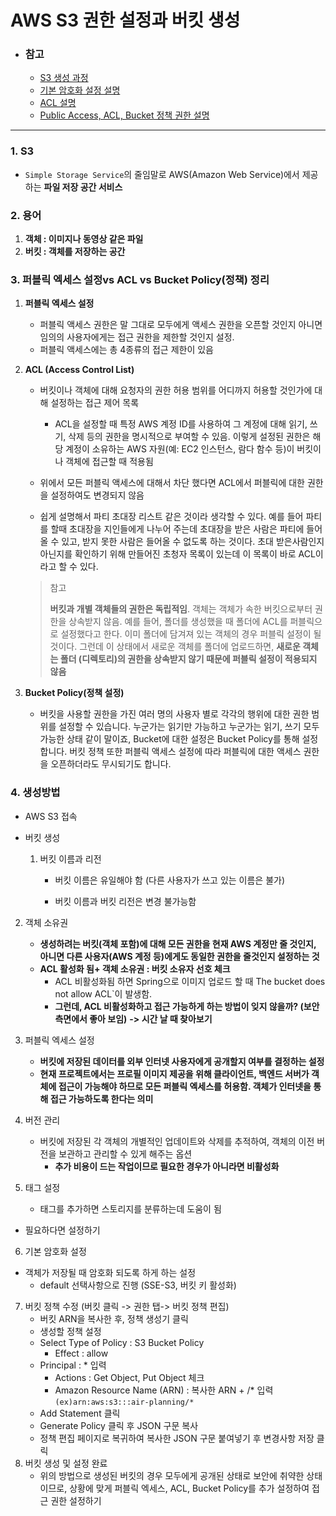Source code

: # AWS S3 권한 설정과 버킷 생성

- ### 참고

  - [S3 생성 과정](https://celdan.tistory.com/36)
  - [기본 암호화 설정 설명](https://choiblog.tistory.com/187)
  - [ACL 설명](https://sinclairstudio.tistory.com/477)
  - [Public Access, ACL, Bucket 정책 권한 설명](https://real-dongsoo7.tistory.com/101)

---

### 1. S3

- `Simple Storage Service`의 줄임말로 AWS(Amazon Web Service)에서 제공하는 **파일 저장 공간 서비스**



### 2. 용어

1. **객체 : 이미지나 동영상 같은 파일**
2. **버킷 : 객체를 저장하는 공간**



### 3. 퍼블릭 엑세스 설정vs ACL vs Bucket Policy(정책) 정리

1. **퍼블릭 엑세스 설정**
   - 퍼블릭 액세스 권한은 말 그대로 모두에게 액세스 권한을 오픈할 것인지 아니면 임의의 사용자에게는 접근 권한을 제한할 것인지 설정.
   - 퍼블릭 액세스에는 총 4종류의 접근 제한이 있음


2. **ACL (Access Control List)**

   - 버킷이나 객체에 대해 요청자의 권한 허용 범위를 어디까지 허용할 것인가에 대해 설정하는 접근 제어 목록
     - ACL을 설정할 때 특정 AWS 계정 ID를 사용하여 그 계정에 대해 읽기, 쓰기, 삭제 등의 권한을 명시적으로 부여할 수 있음. 이렇게 설정된 권한은 해당 계정이 소유하는 AWS 자원(예: EC2 인스턴스, 람다 함수 등)이 버킷이나 객체에 접근할 때 적용됨

   - 위에서 모든 퍼블릭 액세스에 대해서 차단 했다면 ACL에서 퍼블릭에 대한 권한을 설정하여도 변경되지 않음

   - 쉽게 설명해서 파티 초대장 리스트 같은 것이라 생각할 수 있다. 예를 들어 파티를 할때 초대장을 지인들에게 나누어 주는데 초대장을 받은 사람은 파티에 들어올 수 있고, 받지 못한 사람은 들어올 수 없도록 하는 것이다. 초대 받은사람인지 아닌지를 확인하기 위해 만들어진 초청자 목록이 있는데 이 목록이 바로 ACL이라고 할 수 있다.
   
   
   > 참고
   >
   > **버킷과 개별 객체들의 권한은 독립적임**. 객체는 객체가 속한 버킷으로부터 권한을 상속받지 않음.
   > 예를 들어, 폴더를 생성했을 때 폴더에 ACL를 퍼블릭으로 설정했다고 한다. 이미 폴더에 담겨져 있는 객체의 경우 퍼블릭 설정이 될 것이다. 그런데 이 상태에서 새로운 객체를 폴더에 업로드하면, **새로운 객체는 폴더 (디렉토리)의 권한을 상속받지 않기 때문에 퍼블릭 설정이 적용되지 않음**


3. **Bucket Policy(정책 설정)**

   - 버킷을 사용할 권한을 가진 여러 명의 사용자 별로 각각의 행위에 대한 권한 범위를 설정할 수 있습니다. 누군가는 읽기만 가능하고 누군가는 읽기, 쓰기 모두 가능한 상태 같이 말이죠, Bucket에 대한 설정은 Bucket Policy를 통해 설정합니다. 버킷 정책 또한 퍼블릭 액세스 설정에 따라 퍼블릭에 대한 액세스 권한을 오픈하더라도 무시되기도 합니다.

   

### 4. 생성방법

- AWS S3 접속
- 버킷 생성

  1. 버킷 이름과 리전

     - 버킷 이름은 유일해야 함 (다른 사용자가 쓰고 있는 이름은 불가)

     - 버킷 이름과 버킷 리전은 변경 불가능함
2. 객체 소유권
     - **생성하려는 버킷(객체 포함)에 대해 모든 권한을 현재 AWS 계정만 줄 것인지, 아니면 다른 사용자(AWS 계정 등)에게도 동일한 권한을 줄것인지 설정하는 것**
   - **ACL 활성화 됨+ 객체 소유권 : 버킷 소유자 선호 체크**
     - ACL 비활성화됨 하면 Spring으로 이미지 업로드 할 때 The bucket does not allow ACL`이 발생함.
     - **그런데, ACL 비활성화하고 접근 가능하게 하는 방법이 잊지 않을까? (보안 측면에서 좋아 보임)**
       **-> 시간 날 때 찾아보기**
  3. 퍼블릭 엑세스 설정
  
     - **버킷에 저장된 데이터를 외부 인터넷 사용자에게 공개할지 여부를 결정하는 설정**
     - **현재 프로젝트에서는 프로필 이미지 제공을 위해 클라이언트, 백엔드 서버가 객체에 접근이 가능해야 하므로 모든 퍼블릭 엑세스를 허용함. 객체가 인터넷을 통해 접근 가능하도록 한다는 의미**
4. 버전 관리
  
   - 버킷에 저장된 각 객체의 개별적인 업데이트와 삭제를 추적하여, 객체의 이전 버전을 보관하고 관리할 수 있게 해주는 옵션
     - **추가 비용이 드는 작업이므로 필요한 경우가 아니라면 비활성화**
  5. 태그 설정

     - 태그를 추가하면 스토리지를 분류하는데 도움이 됨
   - 필요하다면 설정하기
  6. 기본 암호화 설정

   - 객체가 저장될 때 암호화 되도록 하게 하는 설정
     - default 선택사항으로 진행 (SSE-S3, 버킷 키 활성화)
7. 버킷 정책 수정 (버킷 클릭 -> 권한 탭-> 버킷 정책 편집)
     - 버킷 ARN을 복사한 후, 정책 생성기 클릭
     - 생성할 정책 설정
     - Select Type of Policy : S3 Bucket Policy
       - Effect : allow
     - Principal : * 입력
       - Actions : Get Object, Put Object 체크
       - Amazon Resource Name (ARN) : 복사한 ARN + /* 입력
         `(ex)arn:aws:s3:::air-planning/*`
     - Add Statement 클릭
     - Generate Policy 클릭 후 JSON 구문 복사
     - 정책 편집 페이지로 복귀하여 복사한 JSON 구문 붙여넣기 후 변경사항 저장 클릭
8. 버킷 생성 및 설정 완료
     - 위의 방법으로 생성된 버킷의 경우 모두에게 공개된 상태로 보안에 취약한 상태이므로,
     상황에 맞게 퍼블릭 엑세스, ACL, Bucket Policy를 추가 설정하여 접근 권한 설정하기
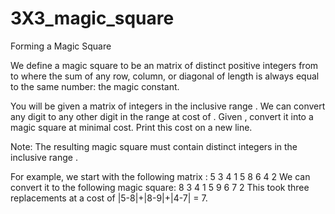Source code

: # 3X3_magic_square
Forming a Magic Square

We define a magic square to be an  matrix of distinct positive integers from  to  where the sum of any row, column, or diagonal of length  is always equal to the same number: the magic constant.

You will be given a  matrix  of integers in the inclusive range . We can convert any digit  to any other digit  in the range  at cost of . Given , convert it into a magic square at minimal cost. Print this cost on a new line.

Note: The resulting magic square must contain distinct integers in the inclusive range .

For example, we start with the following matrix :
5 3 4
1 5 8
6 4 2
We can convert it to the following magic square:
8 3 4
1 5 9
6 7 2
This took three replacements at a cost of |5-8|+|8-9|+|4-7| = 7.
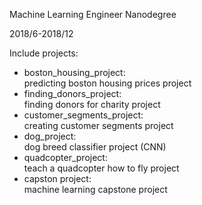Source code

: Machine Learning Engineer Nanodegree

2018/6-2018/12

Include projects:  
* boston_housing_project:   
predicting boston housing prices project  
* finding_donors_project:   
finding donors for charity project  
* customer_segments_project:  
creating customer segments project   
* dog_project:  
dog breed classifier project (CNN)  
* quadcopter_project:  
teach a quadcopter how to fly project   
* capston project:  
machine learning capstone project 
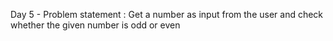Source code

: Day 5 - Problem statement : Get a number as input from the user and check whether the given number is odd or even

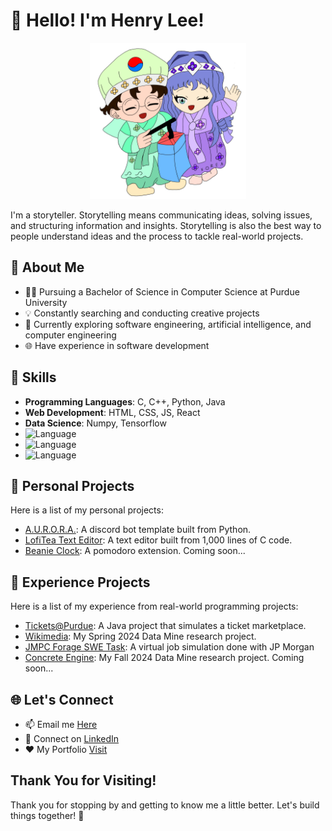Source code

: <!-- Header -->
# 👋 Hello! I'm Henry Lee!
<p align="center" width="100%">
    <img src="hanbok.jpg" alt="Header" width="250"/>
</p>

I'm a storyteller. Storytelling means communicating ideas, solving issues, and structuring information and insights. Storytelling is also the best way to people understand ideas and the process to tackle real-world projects.

<!-- About Me -->
## 🧐 About Me

- 👨‍🎓 Pursuing a Bachelor of Science in Computer Science at Purdue University
- 💡 Constantly searching and conducting creative projects
- 📓 Currently exploring software engineering, artificial intelligence, and computer engineering
- 🌐 Have experience in software development

<!-- Skills -->
## 🔧 Skills

- **Programming Languages**: C, C++, Python, Java
- **Web Development**: HTML, CSS, JS, React
- **Data Science**: Numpy, Tensorflow
- ![Language](https://img.shields.io/badge/language-Python-blue)
- ![Language](https://img.shields.io/badge/language-C-blue)
- ![Language](https://img.shields.io/badge/language-Java-blue)

<!-- My Projects -->
## 🚀 Personal Projects

Here is a list of my personal projects:

- [A.U.R.O.R.A.](https://github.com/LofiTea/A.U.R.O.R.A.): A discord bot template built from Python.
- [LofiTea Text Editor](https://github.com/LofiTea/lofitea-text-editor): A text editor built from 1,000 lines of C code.
- [Beanie Clock](): A pomodoro extension.  Coming soon...

<!-- My Research -->
## 🔨 Experience Projects

Here is a list of my experience from real-world programming projects:

- [Tickets@Purdue](https://github.com/LofiTea/TicketsAtPurdue): A Java project that simulates a ticket marketplace.
- [Wikimedia](https://github.com/LofiTea/Wikidata-Mismatches): My Spring 2024 Data Mine research project.
- [JMPC Forage SWE Task](https://github.com/LofiTea/forage-jpmc-swe-task-1): A virtual job simulation done with JP Morgan
- [Concrete Engine](): My Fall 2024 Data Mine research project. Coming soon...

<!-- Let's Connect -->
## 🌐 Let's Connect

- 📫 Email me [Here](iwilldiscoveraurora@gmail.com)
- 💬 Connect on [LinkedIn](www.linkedin.com/in/lofitea)
- ❤️ My Portfolio [Visit](https://lofitea-portfolio.vercel.app/)

<!-- Footer -->
## Thank You for Visiting!

Thank you for stopping by and getting to know me a little better. Let's build things together! 🚀
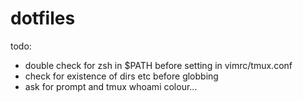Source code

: dotfiles
======


todo: 

* double check for zsh in $PATH before setting in vimrc/tmux.conf
* check for existence of dirs etc before globbing
* ask for prompt and tmux whoami colour...
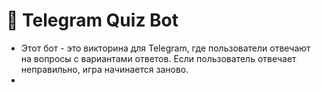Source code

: # 🤖 Telegram Quiz Bot
- Этот бот - это викторина для Telegram, где пользователи отвечают на вопросы с вариантами ответов. Если пользователь отвечает неправильно, игра начинается заново.
- 

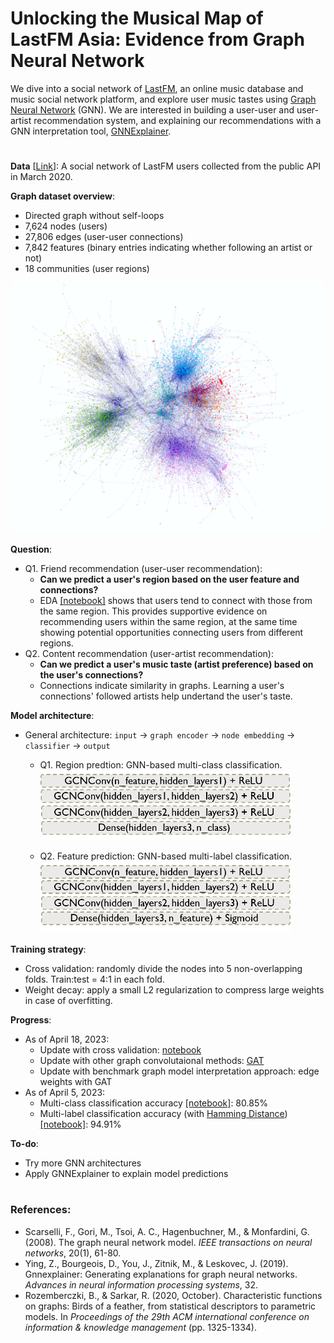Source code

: # Unlocking the Musical Map of LastFM Asia: Evidence from Graph Neural Network

We dive into a social network of [LastFM](https://www.last.fm/), an online music database and music social network platform, and explore user music tastes using [Graph Neural Network](https://ieeexplore.ieee.org/document/4700287) (GNN). We are interested in building a user-user and user-artist recommendation system, and explaining our recommendations with a GNN interpretation tool, [GNNExplainer](https://proceedings.neurips.cc/paper/2019/file/d80b7040b773199015de6d3b4293c8ff-Paper.pdf).

# 

**Data** [[Link](https://github.com/benedekrozemberczki/datasets#lastfm-asia-social-network)]: A social network of LastFM users collected from the public API in March 2020. 

**Graph dataset overview**:
* Directed graph without self-loops
* 7,624 nodes (users)
* 27,806 edges (user-user connections)
* 7,842 features (binary entries indicating whether following an artist or not)
* 18 communities (user regions)

<p align='center'>
  <img width='500' src='img/graph_viz.png'>
</p>

**Question**:
* Q1. Friend recommendation (user-user recommendation):
  * **Can we predict a user's region based on the user feature and connections?**
  * EDA [[notebook]](https://github.com/lingyixu/CS523-Deep-Learning/blob/main/last-FM_dataset/523Dateset.ipynb) shows that users tend to connect with those from the same region. This provides supportive evidence on recommending users within the same region, at the same time showing potential opportunities connecting users from different regions.
* Q2. Content recommendation (user-artist recommendation):
  * **Can we predict a user's music taste (artist preference) based on the user's connections?**
  * Connections indicate similarity in graphs. Learning a user's connections' followed artists help undertand the user's taste.

**Model architecture**:
* General architecture: `input` -> `graph encoder` -> `node embedding` -> `classifier` -> `output`   
  * Q1. Region predtion: GNN-based multi-class classification.   
    <img width='400' src='img/multi_class_model.png'>

  * Q2. Feature prediction: GNN-based multi-label classification.   
    <img width='400' src='img/multi_label_model.png'>

**Training strategy**:
* Cross validation: randomly divide the nodes into 5 non-overlapping folds. Train:test = 4:1 in each fold.
* Weight decay: apply a small L2 regularization to compress large weights in case of overfitting.

**Progress**:
* As of April 18, 2023:
  * Update with cross validation: [notebook](https://github.com/lingyixu/CS523-Deep-Learning/blob/main/GNN/GCN_Multilabel_Classification_5Fold_CV.ipynb)
  * Update with other graph convolutaional methods: [GAT](https://github.com/lingyixu/CS523-Deep-Learning/blob/main/GNN/GAT_Multilabel_Classification_5Fold_CV.ipynb)
  * Update with benchmark graph model interpretation approach: edge weights with GAT
* As of April 5, 2023:
  * Multi-class classification accuracy [[notebook]](https://github.com/lingyixu/CS523-Deep-Learning/blob/main/GNN/GCN_Multiclass_Classification.ipynb): 80.85% 
  * Multi-label classification accuracy (with [Hamming Distance](https://torchmetrics.readthedocs.io/en/stable/classification/hamming_distance.html)) [[notebook]](https://github.com/lingyixu/CS523-Deep-Learning/blob/main/GNN/GCN_Multilabel_Classification.ipynb): 94.91%

**To-do**:
* Try more GNN architectures
* Apply GNNExplainer to explain model predictions

# 

### References:
* Scarselli, F., Gori, M., Tsoi, A. C., Hagenbuchner, M., & Monfardini, G. (2008). The graph neural network model. _IEEE transactions on neural networks_, 20(1), 61-80.
* Ying, Z., Bourgeois, D., You, J., Zitnik, M., & Leskovec, J. (2019). Gnnexplainer: Generating explanations for graph neural networks. _Advances in neural information processing systems_, 32.
* Rozemberczki, B., & Sarkar, R. (2020, October). Characteristic functions on graphs: Birds of a feather, from statistical descriptors to parametric models. In _Proceedings of the 29th ACM international conference on information & knowledge management_ (pp. 1325-1334).
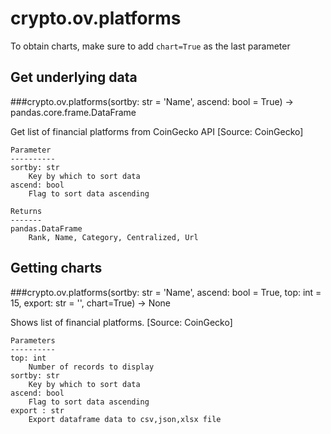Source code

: # crypto.ov.platforms

To obtain charts, make sure to add `chart=True` as the last parameter

## Get underlying data 
###crypto.ov.platforms(sortby: str = 'Name', ascend: bool = True) -> pandas.core.frame.DataFrame

Get list of financial platforms from CoinGecko API [Source: CoinGecko]

    Parameter
    ----------
    sortby: str
        Key by which to sort data
    ascend: bool
        Flag to sort data ascending

    Returns
    -------
    pandas.DataFrame
        Rank, Name, Category, Centralized, Url

## Getting charts 
###crypto.ov.platforms(sortby: str = 'Name', ascend: bool = True, top: int = 15, export: str = '', chart=True) -> None

Shows list of financial platforms. [Source: CoinGecko]

    Parameters
    ----------
    top: int
        Number of records to display
    sortby: str
        Key by which to sort data
    ascend: bool
        Flag to sort data ascending
    export : str
        Export dataframe data to csv,json,xlsx file
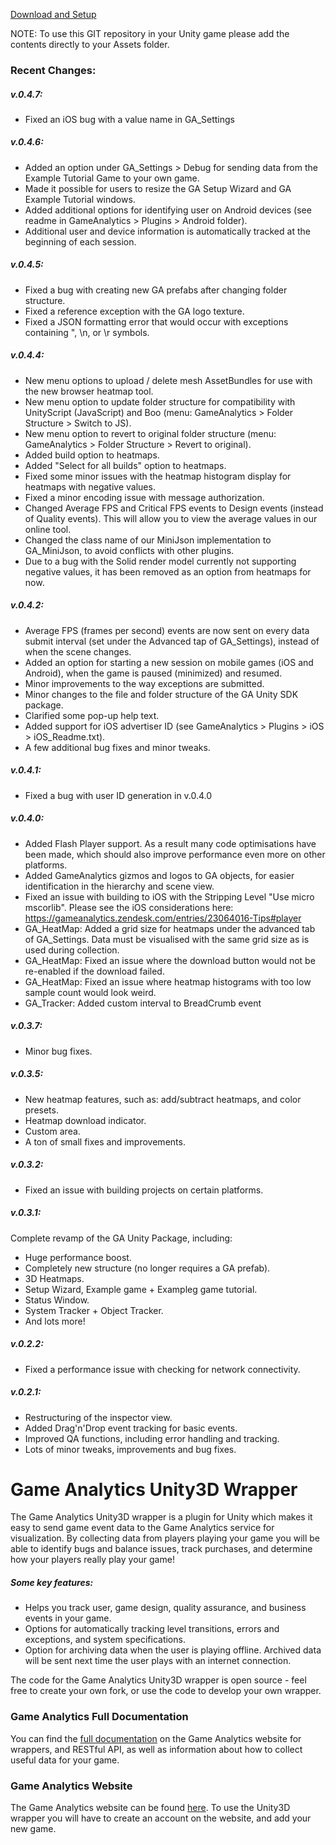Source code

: [Download and Setup](http://support.gameanalytics.com/entries/22584741-Download-and-setup)

NOTE: To use this GIT repository in your Unity game please add the contents directly to your Assets folder.

### Recent Changes:

##### v.0.4.7:

- Fixed an iOS bug with a value name in GA_Settings

##### v.0.4.6:

- Added an option under GA_Settings > Debug for sending data from the Example Tutorial Game to your own game.
- Made it possible for users to resize the GA Setup Wizard and GA Example Tutorial windows.
- Added additional options for identifying user on Android devices (see readme in GameAnalytics > Plugins > Android folder).
- Additional user and device information is automatically tracked at the beginning of each session.

##### v.0.4.5:

- Fixed a bug with creating new GA prefabs after changing folder structure.
- Fixed a reference exception with the GA logo texture.
- Fixed a JSON formatting error that would occur with exceptions containing ", \n, or \r symbols.

##### v.0.4.4:

- New menu options to upload / delete mesh AssetBundles for use with the new browser heatmap tool.
- New menu option to update folder structure for compatibility with UnityScript (JavaScript) and Boo (menu: GameAnalytics > Folder Structure > Switch to JS).
- New menu option to revert to original folder structure (menu: GameAnalytics > Folder Structure > Revert to original).
- Added build option to heatmaps.
- Added "Select for all builds" option to heatmaps.
- Fixed some minor issues with the heatmap histogram display for heatmaps with negative values.
- Fixed a minor encoding issue with message authorization.
- Changed Average FPS and Critical FPS events to Design events (instead of Quality events). This will allow you to view the average values in our online tool.
- Changed the class name of our MiniJson implementation to GA_MiniJson, to avoid conflicts with other plugins.
- Due to a bug with the Solid render model currently not supporting negative values, it has been removed as an option from heatmaps for now.

##### v.0.4.2:

- Average FPS (frames per second) events are now sent on every data submit interval (set under the Advanced tap of GA_Settings), instead of when the scene changes.
- Added an option for starting a new session on mobile games (iOS and Android), when the game is paused (minimized) and resumed.
- Minor improvements to the way exceptions are submitted.
- Minor changes to the file and folder structure of the GA Unity SDK package.
- Clarified some pop-up help text.
- Added support for iOS advertiser ID (see GameAnalytics > Plugins > iOS > iOS_Readme.txt).
- A few additional bug fixes and minor tweaks.

##### v.0.4.1:

- Fixed a bug with user ID generation in v.0.4.0

##### v.0.4.0:

- Added Flash Player support. As a result many code optimisations have been made, which should also improve performance even more on other platforms.
- Added GameAnalytics gizmos and logos to GA objects, for easier identification in the hierarchy and scene view.
- Fixed an issue with building to iOS with the Stripping Level "Use micro mscorlib". Please see the iOS considerations here: https://gameanalytics.zendesk.com/entries/23064016-Tips#player
- GA_HeatMap: Added a grid size for heatmaps under the advanced tab of GA_Settings. Data must be visualised with the same grid size as is used during collection.
- GA_HeatMap: Fixed an issue where the download button would not be re-enabled if the download failed.
- GA_HeatMap: Fixed an issue where heatmap histograms with too low sample count would look weird.
- GA_Tracker: Added custom interval to BreadCrumb event

##### v.0.3.7:

- Minor bug fixes.

##### v.0.3.5:

- New heatmap features, such as: add/subtract heatmaps, and color presets.
- Heatmap download indicator.
- Custom area.
- A ton of small fixes and improvements.

##### v.0.3.2:

- Fixed an issue with building projects on certain platforms.

##### v.0.3.1:

Complete revamp of the GA Unity Package, including:
- Huge performance boost.
- Completely new structure (no longer requires a GA prefab).
- 3D Heatmaps.
- Setup Wizard, Example game + Exampleg game tutorial.
- Status Window.
- System Tracker + Object Tracker.
- And lots more!

##### v.0.2.2:

- Fixed a performance issue with checking for network connectivity.

##### v.0.2.1:

- Restructuring of the inspector view.
- Added Drag'n'Drop event tracking for basic events.
- Improved QA functions, including error handling and tracking.
- Lots of minor tweaks, improvements and bug fixes.

# Game Analytics Unity3D Wrapper

The Game Analytics Unity3D wrapper is a plugin for Unity which makes it easy to send game event data to the Game Analytics service for visualization. By collecting data from players playing your game you will be able to identify bugs and balance issues, track purchases, and determine how your players really play your game!

##### Some key features:

- Helps you track user, game design, quality assurance, and business events in your game.
- Options for automatically tracking level transitions, errors and exceptions, and system specifications.
- Option for archiving data when the user is playing offline. Archived data will be sent next time the user plays with an internet connection.

The code for the Game Analytics Unity3D wrapper is open source - feel free to create your own fork, or use the code to develop your own wrapper.

### Game Analytics Full Documentation

You can find the [full documentation](http://beta.gameanalytics.com/docs) on the Game Analytics website for wrappers, and RESTful API, as well as information about how to collect useful data for your game.

### Game Analytics Website

The Game Analytics website can be found [here](http://beta.gameanalytics.com/). To use the Unity3D wrapper you will have to create an account on the website, and add your new game.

= = =

* **Prompt**: What is needed is one number: how many lines of the records above contain the word "interval".

* **Response to this task**: 2